(Stored dataset items)
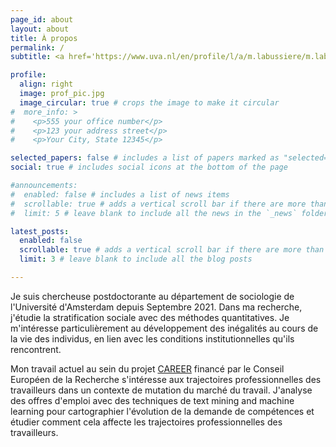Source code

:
 ```yaml
---
page_id: about
layout: about
title: À propos
permalink: /
subtitle: <a href='https://www.uva.nl/en/profile/l/a/m.labussiere/m.labussiere.html'>Université d'Amsterdam</a>. Enseignante-chercheuse en sociologie.

profile:
  align: right
  image: prof_pic.jpg
  image_circular: true # crops the image to make it circular
#  more_info: >
#    <p>555 your office number</p>
#    <p>123 your address street</p>
#    <p>Your City, State 12345</p>

selected_papers: false # includes a list of papers marked as "selected={true}"
social: true # includes social icons at the bottom of the page

#announcements:
#  enabled: false # includes a list of news items
#  scrollable: true # adds a vertical scroll bar if there are more than 3 news items
#  limit: 5 # leave blank to include all the news in the `_news` folder

latest_posts:
  enabled: false
  scrollable: true # adds a vertical scroll bar if there are more than 3 new posts items
  limit: 3 # leave blank to include all the blog posts

---
```

Je suis chercheuse postdoctorante au département de sociologie de l'Université d'Amsterdam depuis Septembre 2021. Dans ma recherche, j'étudie la stratification sociale avec des méthodes quantitatives. Je m'intéresse particulièrement au développement des inégalités au cours de la vie des individus, en lien avec les conditions institutionnelles qu'ils rencontrent.

Mon travail actuel au sein du projet [CAREER](https://careerproject.eu/) financé par le Conseil Européen de la Recherche s'intéresse aux trajectoires professionnelles des travailleurs dans un contexte de mutation du marché du travail. J'analyse des offres d'emploi avec des techniques de text mining and machine learning pour cartographier l'évolution de la demande de compétences et étudier comment cela affecte les trajectoires professionnelles des travailleurs. 

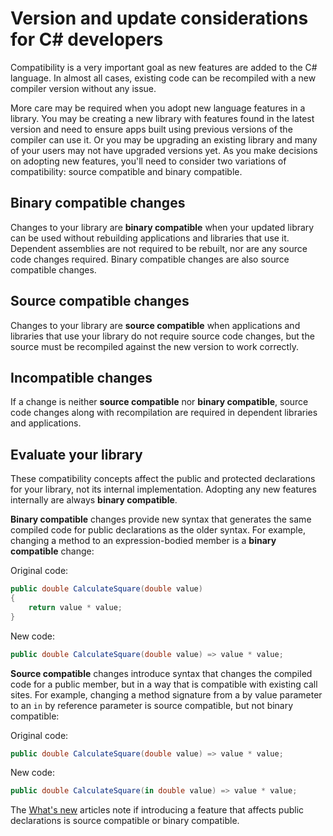 
# Version and update considerations for C# developers

Compatibility is a very important goal as new features are added to the C# language. In almost all cases, existing code can be recompiled with a new compiler version without any issue.

More care may be required when you adopt new language features in a library. You may be creating a new library with features found in the latest version and need to ensure apps built using previous versions of the compiler can use it. Or you may be upgrading an existing library and many of your users may not have upgraded versions yet. As you make decisions on adopting new features, you'll need to consider two variations of compatibility: source compatible and binary compatible.

## Binary compatible changes

Changes to your library are **binary compatible** when your updated library can be used without rebuilding applications and libraries that use it. Dependent assemblies are not required to be rebuilt, nor are any source code changes required. Binary compatible changes are also source compatible changes.

## Source compatible changes

Changes to your library are **source compatible** when applications and libraries that use your library do not require source code changes, but the source must be recompiled against the new version to work correctly.

## Incompatible changes

If a change is neither **source compatible** nor **binary compatible**, source code changes along with recompilation are required in dependent libraries and applications.

## Evaluate your library

These compatibility concepts affect the public and protected declarations for your library, not its internal implementation. Adopting any new features internally are always **binary compatible**.  

**Binary compatible** changes provide new syntax that generates the same compiled code for public declarations as the older syntax. For example, changing a method to an expression-bodied member is a **binary compatible** change:

Original code:

```csharp
public double CalculateSquare(double value)
{
    return value * value;
}
```

New code:

```csharp
public double CalculateSquare(double value) => value * value;
```

**Source compatible** changes introduce syntax that changes the compiled code for a public member, but in a way that is compatible with existing call sites. For example, changing a method signature from a by value parameter to an `in` by reference parameter is source compatible, but not binary compatible:

Original code:

```csharp
public double CalculateSquare(double value) => value * value;
```

New code:

```csharp
public double CalculateSquare(in double value) => value * value;
```

The [What's new](./csharp-9.md) articles note if introducing a feature that affects public declarations is source compatible or binary compatible.
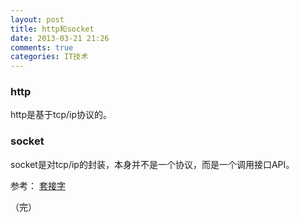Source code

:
 ```yaml
---
layout: post
title: http和socket
date: 2013-03-21 21:26
comments: true
categories: IT技术
---
```

### http
http是基于tcp/ip协议的。
### socket
socket是对tcp/ip的封装，本身并不是一个协议，而是一个调用接口API。

参考：
[套接字](http://zh.wikipedia.org/wiki/Berkeley%E5%A5%97%E6%8E%A5%E5%AD%97)

（完）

What to do:
The finished copy should match the data above word for word and contain no pictures.

Answer space:
Source code

:
 ```yaml
---
page_id: about
layout: about
title: À propos
permalink: /
subtitle: <a href='https://www.uva.nl/en/profile/l/a/m.labussiere/m.labussiere.html'>Université d'Amsterdam</a>. Enseignante-chercheuse en sociologie.

profile:
  align: right
  image: prof_pic.jpg
  image_circular: true # crops the image to make it circular
#  more_info: >
#    <p>555 your office number</p>
#    <p>123 your address street</p>
#    <p>Your City, State 12345</p>

selected_papers: false # includes a list of papers marked as "selected={true}"
social: true # includes social icons at the bottom of the page

#announcements:
#  enabled: false # includes a list of news items
#  scrollable: true # adds a vertical scroll bar if there are more than 3 news items
#  limit: 5 # leave blank to include all the news in the `_news` folder

latest_posts:
  enabled: false
  scrollable: true # adds a vertical scroll bar if there are more than 3 new posts items
  limit: 3 # leave blank to include all the blog posts

---
```

Je suis chercheuse postdoctorante au département de sociologie de l'Université d'Amsterdam depuis Septembre 2021. Dans ma recherche, j'étudie la stratification sociale avec des méthodes quantitatives. Je m'intéresse particulièrement au développement des inégalités au cours de la vie des individus, en lien avec les conditions institutionnelles qu'ils rencontrent.

Mon travail actuel au sein du projet [CAREER](https://careerproject.eu/) financé par le Conseil Européen de la Recherche s'intéresse aux trajectoires professionnelles des travailleurs dans un contexte de mutation du marché du travail. J'analyse des offres d'emploi avec des techniques de text mining and machine learning pour cartographier l'évolution de la demande de compétences et étudier comment cela affecte les trajectoires professionnelles des travailleurs. 

# Version and update considerations for C# developers

Compatibility is a very important goal as new features are added to the C# language. In almost all cases, existing code can be recompiled with a new compiler version without any issue.

More care may be required when you adopt new language features in a library. You may be creating a new library with features found in the latest version and need to ensure apps built using previous versions of the compiler can use it. Or you may be upgrading an existing library and many of your users may not have upgraded versions yet. As you make decisions on adopting new features, you'll need to consider two variations of compatibility: source compatible and binary compatible.

## Binary compatible changes

Changes to your library are **binary compatible** when your updated library can be used without rebuilding applications and libraries that use it. Dependent assemblies are not required to be rebuilt, nor are any source code changes required. Binary compatible changes are also source compatible changes.

## Source compatible changes

Changes to your library are **source compatible** when applications and libraries that use your library do not require source code changes, but the source must be recompiled against the new version to work correctly.

## Incompatible changes

If a change is neither **source compatible** nor **binary compatible**, source code changes along with recompilation are required in dependent libraries and applications.

## Evaluate your library

These compatibility concepts affect the public and protected declarations for your library, not its internal implementation. Adopting any new features internally are always **binary compatible**.  

**Binary compatible** changes provide new syntax that generates the same compiled code for public declarations as the older syntax. For example, changing a method to an expression-bodied member is a **binary compatible** change:

Original code:

```csharp
public double CalculateSquare(double value)
{
    return value * value;
}
```

New code:

```csharp
public double CalculateSquare(double value) => value * value;
```

**Source compatible** changes introduce syntax that changes the compiled code for a public member, but in a way that is compatible with existing call sites. For example, changing a method signature from a by value parameter to an `in` by reference parameter is source compatible, but not binary compatible:

Original code:

```csharp
public double CalculateSquare(double value) => value * value;
```

New code:

```csharp
public double CalculateSquare(in double value) => value * value;
```

The [What's new](./csharp-9.md) articles note if introducing a feature that affects public declarations is source compatible or binary compatible.
Source code

:
 ```yaml
---
layout: post
title: http和socket
date: 2013-03-21 21:26
comments: true
categories: IT技术
---
```

### http
http是基于tcp/ip协议的。
### socket
socket是对tcp/ip的封装，本身并不是一个协议，而是一个调用接口API。

参考：
[套接字](http://zh.wikipedia.org/wiki/Berkeley%E5%A5%97%E6%8E%A5%E5%AD%97)

（完）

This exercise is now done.